Create a spreadsheet containing all Assets within the repository

Generate a CSV report on all assets within the system, spreadsheet columns include asset title, description, security tag etc

from pyPreservica import *

client = ContentAPI()


if __name__ == '__main__':
    metadata_fields = {
        "xip.reference": "*", "xip.title": "",  "xip.description": "", "xip.document_type": "IO",  "xip.parent_ref": "",
        "xip.security_descriptor": "*",
        "xip.identifier": "", "xip.bitstream_names_r_Preservation": ""}

    client.search_callback(client.ReportProgressCallBack())

    client.search_index_filter_csv("", "assets.csv", metadata_fields)

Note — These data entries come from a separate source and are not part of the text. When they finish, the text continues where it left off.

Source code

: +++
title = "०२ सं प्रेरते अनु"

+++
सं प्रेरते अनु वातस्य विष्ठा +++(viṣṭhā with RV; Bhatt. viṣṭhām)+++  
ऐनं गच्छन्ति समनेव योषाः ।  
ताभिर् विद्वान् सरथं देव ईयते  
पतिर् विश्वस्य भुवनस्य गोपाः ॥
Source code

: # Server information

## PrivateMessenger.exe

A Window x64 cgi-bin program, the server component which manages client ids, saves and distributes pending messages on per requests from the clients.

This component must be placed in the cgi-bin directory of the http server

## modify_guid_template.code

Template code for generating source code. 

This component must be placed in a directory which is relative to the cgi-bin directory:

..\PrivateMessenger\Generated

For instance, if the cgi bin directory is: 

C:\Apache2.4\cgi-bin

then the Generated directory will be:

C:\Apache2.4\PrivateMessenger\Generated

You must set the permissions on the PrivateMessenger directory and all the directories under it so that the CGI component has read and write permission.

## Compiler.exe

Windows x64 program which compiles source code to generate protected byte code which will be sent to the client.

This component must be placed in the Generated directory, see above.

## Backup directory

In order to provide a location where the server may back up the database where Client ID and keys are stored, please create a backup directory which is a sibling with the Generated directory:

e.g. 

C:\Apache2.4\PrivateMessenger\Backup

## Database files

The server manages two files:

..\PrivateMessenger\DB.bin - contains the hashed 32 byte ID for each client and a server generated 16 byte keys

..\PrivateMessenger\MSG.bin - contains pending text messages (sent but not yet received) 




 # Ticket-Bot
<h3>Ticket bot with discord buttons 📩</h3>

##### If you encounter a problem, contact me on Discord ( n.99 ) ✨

Create a spreadsheet containing all Assets and Folders within the repository

from pyPreservica import *

client = ContentAPI()

if __name__ == '__main__':
    metadata_fields = {
        "xip.reference": "*", "xip.title": "",  "xip.description": "", "xip.document_type": "*",  "xip.parent_ref": "",
        "xip.security_descriptor": "*",
        "xip.identifier": "", "xip.bitstream_names_r_Preservation": ""}

    client.search_callback(client.ReportProgressCallBack())

    client.search_index_filter_csv("", "all_objects.csv", metadata_fields)

Create a spreadsheet containing all Assets and Folders underneath a specific folder

from pyPreservica import *

content = ContentAPI()
entity = EntityAPI()

folder = entity.folder(sys.argv[1])

print(f"Searching inside folder {folder.title}")

if __name__ == '__main__':
    metadata_fields = {
        "xip.reference": "*", "xip.title": "", "xip.description": "", "xip.document_type": "*", "xip.parent_hierarchy": f"{folder.reference}",
        "xip.security_descriptor": "*",
        "xip.identifier": "", "xip.bitstream_names_r_Preservation": ""}


    content.search_callback(content.ReportProgressCallBack())

    content.search_index_filter_csv("", "assets.csv", metadata_fields)

User Security Tags

You can get a list of available security tags for the current user by calling:

client = ContentAPI()

client.user_security_tags()